Beetroot Risotto

With an empty fridge and our hometown in lock-down, I needed to place a food order for delivery, and quick.  Armed with bank card, I sat at my computer and investigated the various options and set upon a surprise organic vegetable box from Fresh Organic.

The box arrived with a beautiful array of seasonal vegetables and a complimentary bag of nuts; hard, ovoidal, tan coloured nuts with speckled black markings towards one end.  Pecan nuts.  What a treat!  I’ve never seen pecans in their shells before.  As I made my way through the bag of pecans, I had a think about all the things I was going to make with the rest of the produce in the box. 
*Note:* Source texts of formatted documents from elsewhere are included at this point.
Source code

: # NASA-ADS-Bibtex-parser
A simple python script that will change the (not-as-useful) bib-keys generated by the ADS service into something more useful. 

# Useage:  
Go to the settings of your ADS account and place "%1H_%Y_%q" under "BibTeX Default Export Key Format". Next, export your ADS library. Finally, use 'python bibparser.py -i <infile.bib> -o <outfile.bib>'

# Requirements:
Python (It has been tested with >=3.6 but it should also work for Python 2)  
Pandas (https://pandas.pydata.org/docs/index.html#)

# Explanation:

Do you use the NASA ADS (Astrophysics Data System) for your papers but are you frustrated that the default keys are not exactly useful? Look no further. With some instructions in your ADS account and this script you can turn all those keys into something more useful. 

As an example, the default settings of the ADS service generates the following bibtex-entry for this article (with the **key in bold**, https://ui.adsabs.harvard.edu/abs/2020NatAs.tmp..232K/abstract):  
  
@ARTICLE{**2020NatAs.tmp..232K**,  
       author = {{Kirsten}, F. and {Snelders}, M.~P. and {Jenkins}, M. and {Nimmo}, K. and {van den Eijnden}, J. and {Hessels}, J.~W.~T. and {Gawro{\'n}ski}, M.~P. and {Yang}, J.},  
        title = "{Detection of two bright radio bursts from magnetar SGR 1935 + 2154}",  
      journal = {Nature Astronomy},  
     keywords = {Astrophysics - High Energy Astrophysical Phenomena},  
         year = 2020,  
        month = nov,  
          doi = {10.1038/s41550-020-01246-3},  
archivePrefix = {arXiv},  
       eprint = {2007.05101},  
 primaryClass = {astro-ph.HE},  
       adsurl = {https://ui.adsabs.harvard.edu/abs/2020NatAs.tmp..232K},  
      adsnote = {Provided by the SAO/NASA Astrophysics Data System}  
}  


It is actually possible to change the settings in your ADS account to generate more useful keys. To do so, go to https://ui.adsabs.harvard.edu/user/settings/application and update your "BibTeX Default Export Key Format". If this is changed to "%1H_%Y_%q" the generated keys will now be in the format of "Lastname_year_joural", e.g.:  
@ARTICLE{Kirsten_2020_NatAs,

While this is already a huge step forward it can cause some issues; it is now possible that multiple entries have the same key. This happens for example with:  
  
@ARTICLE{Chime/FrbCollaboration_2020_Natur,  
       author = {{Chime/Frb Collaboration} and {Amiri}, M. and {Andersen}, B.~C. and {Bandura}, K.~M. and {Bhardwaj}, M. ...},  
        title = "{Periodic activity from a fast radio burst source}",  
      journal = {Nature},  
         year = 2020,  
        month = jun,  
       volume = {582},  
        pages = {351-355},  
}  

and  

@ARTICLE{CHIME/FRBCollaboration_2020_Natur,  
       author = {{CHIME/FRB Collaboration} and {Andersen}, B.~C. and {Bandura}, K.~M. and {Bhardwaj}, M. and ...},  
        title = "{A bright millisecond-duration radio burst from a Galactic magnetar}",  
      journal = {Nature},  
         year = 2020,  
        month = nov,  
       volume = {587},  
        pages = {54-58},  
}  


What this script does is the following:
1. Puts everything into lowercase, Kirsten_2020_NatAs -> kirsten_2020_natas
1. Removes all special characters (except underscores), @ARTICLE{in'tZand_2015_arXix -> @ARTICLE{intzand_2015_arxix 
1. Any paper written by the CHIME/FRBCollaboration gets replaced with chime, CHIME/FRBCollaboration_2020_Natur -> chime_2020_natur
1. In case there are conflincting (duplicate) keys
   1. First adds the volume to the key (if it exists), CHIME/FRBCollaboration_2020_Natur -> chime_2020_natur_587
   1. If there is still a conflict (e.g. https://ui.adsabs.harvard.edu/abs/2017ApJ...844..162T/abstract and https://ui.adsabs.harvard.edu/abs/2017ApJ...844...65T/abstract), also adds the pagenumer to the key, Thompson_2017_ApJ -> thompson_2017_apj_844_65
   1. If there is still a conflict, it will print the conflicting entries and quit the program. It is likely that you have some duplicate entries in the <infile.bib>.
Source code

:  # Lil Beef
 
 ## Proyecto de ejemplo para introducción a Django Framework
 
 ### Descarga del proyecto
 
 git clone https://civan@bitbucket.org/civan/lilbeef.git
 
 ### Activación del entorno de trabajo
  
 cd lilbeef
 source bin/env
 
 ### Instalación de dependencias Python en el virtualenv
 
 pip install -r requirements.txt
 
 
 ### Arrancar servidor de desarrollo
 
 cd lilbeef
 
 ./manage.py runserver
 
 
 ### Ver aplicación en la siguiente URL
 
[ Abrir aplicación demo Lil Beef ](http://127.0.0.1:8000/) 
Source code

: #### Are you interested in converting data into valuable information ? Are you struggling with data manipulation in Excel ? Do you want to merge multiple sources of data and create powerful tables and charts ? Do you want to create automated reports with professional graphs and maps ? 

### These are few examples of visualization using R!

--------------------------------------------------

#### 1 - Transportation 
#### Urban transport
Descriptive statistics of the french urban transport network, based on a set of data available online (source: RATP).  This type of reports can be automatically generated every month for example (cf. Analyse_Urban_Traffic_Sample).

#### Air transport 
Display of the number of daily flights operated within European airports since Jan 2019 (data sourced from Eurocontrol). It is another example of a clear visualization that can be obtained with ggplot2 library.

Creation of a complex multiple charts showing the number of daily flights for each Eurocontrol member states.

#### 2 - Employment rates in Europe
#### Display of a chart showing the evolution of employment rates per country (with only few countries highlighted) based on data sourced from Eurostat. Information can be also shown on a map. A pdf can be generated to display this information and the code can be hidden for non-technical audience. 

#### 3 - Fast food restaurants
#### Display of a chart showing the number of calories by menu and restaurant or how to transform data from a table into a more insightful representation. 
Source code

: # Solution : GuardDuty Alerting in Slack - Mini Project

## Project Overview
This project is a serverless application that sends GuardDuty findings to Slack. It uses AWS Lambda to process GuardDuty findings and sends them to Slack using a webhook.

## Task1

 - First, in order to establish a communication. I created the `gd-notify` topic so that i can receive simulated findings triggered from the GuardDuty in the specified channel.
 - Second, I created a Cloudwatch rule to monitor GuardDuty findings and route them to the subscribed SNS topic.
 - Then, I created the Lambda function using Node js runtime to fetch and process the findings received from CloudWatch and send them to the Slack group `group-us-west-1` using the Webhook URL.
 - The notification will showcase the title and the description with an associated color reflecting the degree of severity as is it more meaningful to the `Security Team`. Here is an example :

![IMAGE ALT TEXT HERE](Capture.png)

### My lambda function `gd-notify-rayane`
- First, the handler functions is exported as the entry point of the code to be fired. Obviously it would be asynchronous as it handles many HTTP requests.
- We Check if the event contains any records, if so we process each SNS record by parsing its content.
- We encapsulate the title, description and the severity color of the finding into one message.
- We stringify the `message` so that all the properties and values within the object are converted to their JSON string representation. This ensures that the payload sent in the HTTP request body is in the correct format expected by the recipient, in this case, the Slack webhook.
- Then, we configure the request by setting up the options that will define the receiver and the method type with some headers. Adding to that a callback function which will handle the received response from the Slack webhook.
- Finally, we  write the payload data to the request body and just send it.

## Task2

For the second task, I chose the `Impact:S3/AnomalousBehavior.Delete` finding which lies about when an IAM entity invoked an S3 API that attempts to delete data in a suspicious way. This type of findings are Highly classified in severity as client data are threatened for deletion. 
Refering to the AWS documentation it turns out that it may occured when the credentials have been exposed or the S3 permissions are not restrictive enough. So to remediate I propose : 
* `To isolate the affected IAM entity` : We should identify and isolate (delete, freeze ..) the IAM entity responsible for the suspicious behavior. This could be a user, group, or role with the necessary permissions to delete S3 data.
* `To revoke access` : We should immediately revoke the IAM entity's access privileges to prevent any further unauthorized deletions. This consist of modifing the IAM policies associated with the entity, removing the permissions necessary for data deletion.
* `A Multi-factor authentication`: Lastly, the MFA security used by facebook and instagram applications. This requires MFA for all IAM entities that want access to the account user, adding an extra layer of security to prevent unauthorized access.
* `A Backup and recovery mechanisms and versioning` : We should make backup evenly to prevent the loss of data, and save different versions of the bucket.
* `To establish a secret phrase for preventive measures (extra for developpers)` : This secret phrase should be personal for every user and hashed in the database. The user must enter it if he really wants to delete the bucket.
I gave Mum some of the leafy greens to add to a hearty minestrone soup for a winter’s evening and whilst I sautéed some of the kale to accompany my mid-week beef pie, I mulled with the idea of a beetroot risotto with chard for later on in the week or even as a meat-free Monday dish.


Buttery, creamy, cheesy and satisfying; there is something very comforting about eating but also cooking risotto.  Whether it’s the continuous, no-stress-stirring, or the idea that butter and cheese will undoubtedly make it better seems to give me great solace.  

I love beetroot.  Dense, bluntly sweet and with more than a hint of the garden shed in its flavour.  Needing cooking for ages and a habit of staining fingers (easily comes off by doing the washing up) bleeding over anything it touches.  If you have them, I suggest you peel its outer skin wearing gloves, chop the beetroot into chunks, wrap in foil with a drizzle of olive oil and roast in the oven for 20/30mins until soft (you can also boil raw beetroot like a potato but boil whole and peel once cooled.)

The beetroot’s rich, earthy taste pairs well with sour or salty flavours – such as goat’s cheese and horseradish sauce.

Whilst this is in the oven, prepare a vegetable risotto using any recipe you are familiar with or click on the following link to my mushroom risotto leaving out the mushrooms and the truffle oil. Use approx 300g of arborio rice to 1 litre of stock for 2 people.

Risotto is comfort food at its best!

Once the risotto is ready allow to sit for a few minutes, giving you time to puree the beetroot in a processor.  Pour the puce puree into the pale-white risotto and stir until everything is shockingly crimson. Stir in a few beetroot leaves/chard/spinach to wilt in the residual heat.

Serve with parmesan shavings, a drizzle of olive oil and small dollops of spiky horseradish sauce.

Oh and make some beetroot arancini with any leftovers!